*** Begin section ***

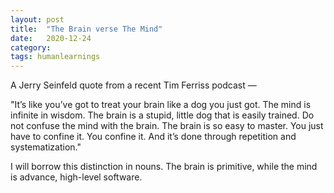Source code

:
 ```yaml
---
layout: post
title:  "The Brain verse The Mind"
date:   2020-12-24
category: 
tags: humanlearnings
---
```

A Jerry Seinfeld quote from a recent Tim Ferriss podcast —

"It’s like you’ve got to treat your brain like a dog you just got. The mind is infinite in wisdom. The brain is a stupid, little dog that is easily trained. Do not confuse the mind with the brain. The brain is so easy to master. You just have to confine it. You confine it. And it’s done through repetition and systematization."

I will borrow this distinction in nouns. The brain is primitive, while the mind is advance, high-level software.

*** End section ***

WORK ITEM: Transcribe the entries from their first line to the line that holds "A Jerry Seinfeld", both included, and skip every picture.

RESPONSE FOR THIS EXERCISE:
Source code

:
 ```yaml
---
layout: post
title:  "The Brain verse The Mind"
date:   2020-12-24
category: 
tags: humanlearnings
---
```

A Jerry Seinfeld quote from a recent Tim Ferriss podcast —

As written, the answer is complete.